“The next action of the Judge is quite clear. For common justice demands that a witch should not be condemned to death unless she is convicted by her own confession. But here we are considering the case of one who is judged to be taken in manifest heresy for one of the other two reasons set down in the First Question, namely, direct or indirect evidence of the fact, or the legitimate production of witnesses; and in this case she is to be exposed to questions and torture to extort a confession of her crimes.”
- The Malleus Maleficarum
When you, Skeptic or Believer, Occultist or Layman, are asked to think of notorious cases relating to the Paranormal and Magickal Arts, what instantly springs to mind? The ‘pretty much true except for the majority of the details’ and best watched from behind the sofa story of the Amityville Horror perhaps? Or the tragic Anneliese Michel Exorcism that cost a young, and mentally ill, woman her life due to the Zealotry of her parents when faced with a mundane reason for her odd behaviour that they just could not Pray away? What about the Highgate Vampire, the shadowy black figure that struck such fear into the hearts of those living in that particular North London suburb that, thrill-seekers and drunkards aside, they avoided the place wholesale after dark? Ah yes, Gravehounds, that last one is nothing if not interesting, and the deeper you dig the more strange things get.

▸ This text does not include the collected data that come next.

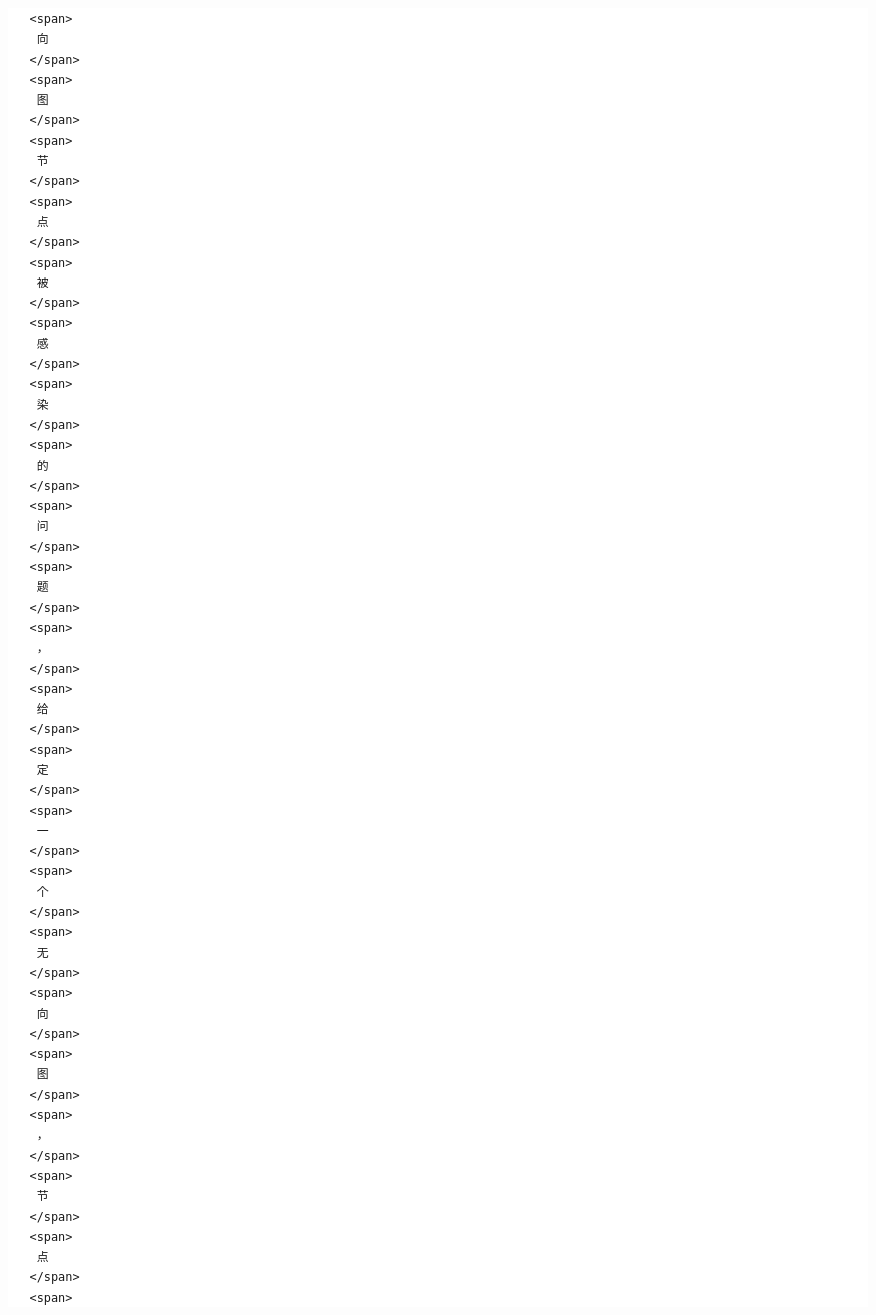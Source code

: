        <span>
        向
       </span>
       <span>
        图
       </span>
       <span>
        节
       </span>
       <span>
        点
       </span>
       <span>
        被
       </span>
       <span>
        感
       </span>
       <span>
        染
       </span>
       <span>
        的
       </span>
       <span>
        问
       </span>
       <span>
        题
       </span>
       <span>
        ，
       </span>
       <span>
        给
       </span>
       <span>
        定
       </span>
       <span>
        一
       </span>
       <span>
        个
       </span>
       <span>
        无
       </span>
       <span>
        向
       </span>
       <span>
        图
       </span>
       <span>
        ，
       </span>
       <span>
        节
       </span>
       <span>
        点
       </span>
       <span>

But this article is not about the vandalised and overgrown cemetery, frightened locals, dead Foxes drained of blood or the small number of Paranormal Investigators and Vampirologists sparring over the identity, or otherwise, of the creature supposedly responsible during the early 1970′s. Nor does it focus much attention on the Satanic Cults and local teenagers desecrating the remains of the dead for shit and giggles, burned out candles, broken coffins, chalk-drawn Sigils and all. What this article highlights is the eventual fallout from the events at the Cemetery, and the resulting Witchcraft Trial in all but name that saw a miscarriage of justice claim nearly three years of an almost innocent man’s life for nothing more than expressing his Wiccan Beliefs during a period when the establishment was downright hostile to those that dared to be openly different.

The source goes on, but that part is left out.